Content starts

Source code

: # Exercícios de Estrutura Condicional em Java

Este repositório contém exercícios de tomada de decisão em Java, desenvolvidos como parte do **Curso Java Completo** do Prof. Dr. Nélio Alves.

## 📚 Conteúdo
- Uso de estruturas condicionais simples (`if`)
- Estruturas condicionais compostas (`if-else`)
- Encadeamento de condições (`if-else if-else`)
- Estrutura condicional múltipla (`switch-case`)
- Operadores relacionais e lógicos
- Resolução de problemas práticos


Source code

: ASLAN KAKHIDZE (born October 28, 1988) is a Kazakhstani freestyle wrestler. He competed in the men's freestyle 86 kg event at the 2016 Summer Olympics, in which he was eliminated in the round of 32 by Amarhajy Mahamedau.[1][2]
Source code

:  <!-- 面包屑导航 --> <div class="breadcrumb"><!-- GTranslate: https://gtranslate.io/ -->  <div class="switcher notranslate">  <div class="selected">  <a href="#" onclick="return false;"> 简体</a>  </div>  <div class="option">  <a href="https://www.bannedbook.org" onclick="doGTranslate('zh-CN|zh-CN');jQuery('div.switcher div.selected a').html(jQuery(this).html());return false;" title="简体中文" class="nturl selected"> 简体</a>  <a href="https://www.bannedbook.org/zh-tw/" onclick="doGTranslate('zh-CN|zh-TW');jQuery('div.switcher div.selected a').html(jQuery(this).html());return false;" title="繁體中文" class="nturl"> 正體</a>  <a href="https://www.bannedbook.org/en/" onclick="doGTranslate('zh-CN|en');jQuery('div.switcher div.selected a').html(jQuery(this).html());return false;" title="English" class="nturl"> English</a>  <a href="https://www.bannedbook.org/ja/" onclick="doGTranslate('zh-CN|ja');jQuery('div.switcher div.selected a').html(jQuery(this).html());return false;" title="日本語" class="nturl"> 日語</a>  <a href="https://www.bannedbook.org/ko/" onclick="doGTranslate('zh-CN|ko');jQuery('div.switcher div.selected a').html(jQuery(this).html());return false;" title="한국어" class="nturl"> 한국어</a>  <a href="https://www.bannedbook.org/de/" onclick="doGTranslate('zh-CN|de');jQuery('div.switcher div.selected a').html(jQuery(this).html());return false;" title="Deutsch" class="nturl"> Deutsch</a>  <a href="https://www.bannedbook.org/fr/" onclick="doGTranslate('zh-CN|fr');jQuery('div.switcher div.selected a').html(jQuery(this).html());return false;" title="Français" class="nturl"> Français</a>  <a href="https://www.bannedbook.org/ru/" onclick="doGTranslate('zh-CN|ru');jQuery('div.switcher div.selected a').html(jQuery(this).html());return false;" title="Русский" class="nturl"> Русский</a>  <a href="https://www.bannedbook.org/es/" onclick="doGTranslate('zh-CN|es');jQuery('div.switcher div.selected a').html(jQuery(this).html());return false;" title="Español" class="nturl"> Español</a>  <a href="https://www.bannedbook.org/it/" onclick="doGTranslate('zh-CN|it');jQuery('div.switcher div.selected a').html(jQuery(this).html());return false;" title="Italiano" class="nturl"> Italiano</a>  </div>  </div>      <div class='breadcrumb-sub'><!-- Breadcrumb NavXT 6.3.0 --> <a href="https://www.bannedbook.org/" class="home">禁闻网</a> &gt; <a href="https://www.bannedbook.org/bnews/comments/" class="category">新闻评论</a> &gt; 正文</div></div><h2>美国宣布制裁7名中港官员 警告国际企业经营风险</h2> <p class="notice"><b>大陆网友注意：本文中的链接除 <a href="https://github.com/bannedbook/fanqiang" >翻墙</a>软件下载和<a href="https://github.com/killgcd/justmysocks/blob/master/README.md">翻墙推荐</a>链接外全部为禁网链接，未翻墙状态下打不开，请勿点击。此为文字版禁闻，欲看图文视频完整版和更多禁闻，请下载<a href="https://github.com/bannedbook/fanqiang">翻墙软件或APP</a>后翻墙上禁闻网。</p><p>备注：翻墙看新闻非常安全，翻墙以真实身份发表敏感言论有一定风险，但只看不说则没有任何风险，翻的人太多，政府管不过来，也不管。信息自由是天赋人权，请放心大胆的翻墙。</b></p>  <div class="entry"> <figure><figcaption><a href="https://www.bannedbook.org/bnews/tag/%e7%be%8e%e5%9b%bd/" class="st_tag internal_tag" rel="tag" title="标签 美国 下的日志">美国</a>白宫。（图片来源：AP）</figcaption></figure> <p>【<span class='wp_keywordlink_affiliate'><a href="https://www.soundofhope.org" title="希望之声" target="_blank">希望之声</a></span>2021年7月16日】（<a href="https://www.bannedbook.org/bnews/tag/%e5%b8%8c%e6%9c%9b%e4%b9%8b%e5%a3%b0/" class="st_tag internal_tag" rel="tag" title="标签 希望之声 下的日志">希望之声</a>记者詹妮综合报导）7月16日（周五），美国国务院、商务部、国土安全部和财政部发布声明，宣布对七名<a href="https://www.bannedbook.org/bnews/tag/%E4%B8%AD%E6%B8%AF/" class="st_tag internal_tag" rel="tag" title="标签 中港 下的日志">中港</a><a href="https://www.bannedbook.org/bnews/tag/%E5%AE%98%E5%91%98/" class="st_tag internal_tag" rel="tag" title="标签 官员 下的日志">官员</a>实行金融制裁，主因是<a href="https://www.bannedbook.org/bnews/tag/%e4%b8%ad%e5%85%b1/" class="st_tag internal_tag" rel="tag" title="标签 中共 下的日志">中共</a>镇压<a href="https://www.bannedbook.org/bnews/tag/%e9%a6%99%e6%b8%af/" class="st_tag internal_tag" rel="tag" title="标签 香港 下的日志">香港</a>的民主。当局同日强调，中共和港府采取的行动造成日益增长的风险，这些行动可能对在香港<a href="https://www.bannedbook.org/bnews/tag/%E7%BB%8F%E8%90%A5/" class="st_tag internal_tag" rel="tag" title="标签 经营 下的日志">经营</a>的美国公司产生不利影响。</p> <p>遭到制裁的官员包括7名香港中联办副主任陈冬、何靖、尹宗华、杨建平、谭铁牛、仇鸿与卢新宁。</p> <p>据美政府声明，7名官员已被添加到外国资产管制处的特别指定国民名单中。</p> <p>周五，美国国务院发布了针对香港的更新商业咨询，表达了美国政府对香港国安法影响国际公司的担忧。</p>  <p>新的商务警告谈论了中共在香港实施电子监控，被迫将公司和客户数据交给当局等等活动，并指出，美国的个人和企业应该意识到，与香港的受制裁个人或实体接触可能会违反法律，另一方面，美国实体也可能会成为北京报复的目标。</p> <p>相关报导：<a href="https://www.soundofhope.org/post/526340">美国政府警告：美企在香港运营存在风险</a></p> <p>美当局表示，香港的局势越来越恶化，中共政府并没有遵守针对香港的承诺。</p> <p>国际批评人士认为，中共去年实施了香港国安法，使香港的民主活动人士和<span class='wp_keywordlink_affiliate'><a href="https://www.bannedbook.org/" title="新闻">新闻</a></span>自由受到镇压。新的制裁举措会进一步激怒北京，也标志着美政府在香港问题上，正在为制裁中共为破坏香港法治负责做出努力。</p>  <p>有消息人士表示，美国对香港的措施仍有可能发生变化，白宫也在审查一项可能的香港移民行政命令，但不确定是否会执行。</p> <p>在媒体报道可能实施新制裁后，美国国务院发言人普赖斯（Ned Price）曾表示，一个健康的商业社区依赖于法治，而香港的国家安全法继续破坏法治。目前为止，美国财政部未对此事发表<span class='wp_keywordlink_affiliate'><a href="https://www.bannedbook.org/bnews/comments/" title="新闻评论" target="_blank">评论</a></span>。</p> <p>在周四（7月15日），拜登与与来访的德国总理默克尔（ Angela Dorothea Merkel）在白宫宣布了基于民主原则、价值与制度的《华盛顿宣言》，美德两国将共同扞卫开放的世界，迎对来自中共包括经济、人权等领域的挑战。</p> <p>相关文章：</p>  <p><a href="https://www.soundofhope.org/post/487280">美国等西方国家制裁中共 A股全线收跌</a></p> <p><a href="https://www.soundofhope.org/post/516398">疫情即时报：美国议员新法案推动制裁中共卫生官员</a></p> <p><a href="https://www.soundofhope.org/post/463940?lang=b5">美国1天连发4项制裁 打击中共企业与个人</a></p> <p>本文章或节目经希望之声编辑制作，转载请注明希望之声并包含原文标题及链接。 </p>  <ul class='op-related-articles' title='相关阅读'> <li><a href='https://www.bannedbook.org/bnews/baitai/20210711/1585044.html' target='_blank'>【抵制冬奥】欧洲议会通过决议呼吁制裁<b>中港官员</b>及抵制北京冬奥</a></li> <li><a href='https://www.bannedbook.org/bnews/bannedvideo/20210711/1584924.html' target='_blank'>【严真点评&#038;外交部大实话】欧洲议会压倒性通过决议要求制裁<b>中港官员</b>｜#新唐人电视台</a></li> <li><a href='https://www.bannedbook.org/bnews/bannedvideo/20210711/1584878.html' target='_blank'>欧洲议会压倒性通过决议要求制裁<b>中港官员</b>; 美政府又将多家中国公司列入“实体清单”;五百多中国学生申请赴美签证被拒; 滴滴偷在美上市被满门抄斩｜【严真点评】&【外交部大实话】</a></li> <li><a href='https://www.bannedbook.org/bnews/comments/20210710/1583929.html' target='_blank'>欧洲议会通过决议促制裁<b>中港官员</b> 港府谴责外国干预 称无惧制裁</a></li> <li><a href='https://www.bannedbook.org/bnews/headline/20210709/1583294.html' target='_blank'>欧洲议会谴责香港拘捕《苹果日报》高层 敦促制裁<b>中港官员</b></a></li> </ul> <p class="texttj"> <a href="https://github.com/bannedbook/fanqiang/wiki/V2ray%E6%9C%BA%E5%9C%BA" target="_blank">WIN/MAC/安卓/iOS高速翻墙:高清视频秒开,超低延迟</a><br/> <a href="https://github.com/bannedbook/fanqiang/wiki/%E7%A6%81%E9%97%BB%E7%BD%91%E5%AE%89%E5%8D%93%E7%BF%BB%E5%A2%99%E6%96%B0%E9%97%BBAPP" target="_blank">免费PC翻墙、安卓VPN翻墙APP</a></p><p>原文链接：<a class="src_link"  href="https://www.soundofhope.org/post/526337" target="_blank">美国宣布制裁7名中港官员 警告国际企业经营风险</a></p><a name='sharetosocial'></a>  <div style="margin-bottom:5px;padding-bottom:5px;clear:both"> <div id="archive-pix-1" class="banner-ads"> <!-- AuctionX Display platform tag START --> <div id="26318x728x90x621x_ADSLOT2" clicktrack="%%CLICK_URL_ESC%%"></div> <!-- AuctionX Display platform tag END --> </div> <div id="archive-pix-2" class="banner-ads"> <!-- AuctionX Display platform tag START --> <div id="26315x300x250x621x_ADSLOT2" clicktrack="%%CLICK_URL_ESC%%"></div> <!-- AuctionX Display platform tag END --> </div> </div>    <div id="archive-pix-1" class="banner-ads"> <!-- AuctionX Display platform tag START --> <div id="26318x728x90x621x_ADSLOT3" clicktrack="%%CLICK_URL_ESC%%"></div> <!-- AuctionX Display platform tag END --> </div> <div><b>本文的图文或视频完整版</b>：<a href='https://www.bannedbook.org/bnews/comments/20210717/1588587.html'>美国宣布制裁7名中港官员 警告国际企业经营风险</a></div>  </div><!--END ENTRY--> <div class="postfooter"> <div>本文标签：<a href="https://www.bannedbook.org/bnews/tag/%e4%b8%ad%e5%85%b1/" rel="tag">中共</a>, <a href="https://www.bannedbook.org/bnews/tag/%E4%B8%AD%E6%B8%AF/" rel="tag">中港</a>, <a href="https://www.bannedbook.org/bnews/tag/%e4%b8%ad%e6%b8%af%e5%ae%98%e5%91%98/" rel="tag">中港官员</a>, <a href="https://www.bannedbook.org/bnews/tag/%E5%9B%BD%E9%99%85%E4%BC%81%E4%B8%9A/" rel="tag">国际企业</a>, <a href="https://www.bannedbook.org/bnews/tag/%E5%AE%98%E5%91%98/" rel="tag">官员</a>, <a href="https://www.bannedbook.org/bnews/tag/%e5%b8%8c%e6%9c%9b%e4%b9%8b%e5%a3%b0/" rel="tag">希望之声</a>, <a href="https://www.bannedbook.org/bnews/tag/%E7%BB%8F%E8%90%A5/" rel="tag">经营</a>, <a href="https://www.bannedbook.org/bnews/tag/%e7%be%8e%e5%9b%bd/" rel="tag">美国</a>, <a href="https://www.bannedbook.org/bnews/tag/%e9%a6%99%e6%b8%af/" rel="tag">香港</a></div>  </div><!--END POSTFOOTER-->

Content ends

*Required work*
Look through the data and gather every line with the string "else" in it.

*Output for this exercise*
- Estruturas condicionais compostas (`if-else`)
- Encadeamento de condições (`if-else if-else`)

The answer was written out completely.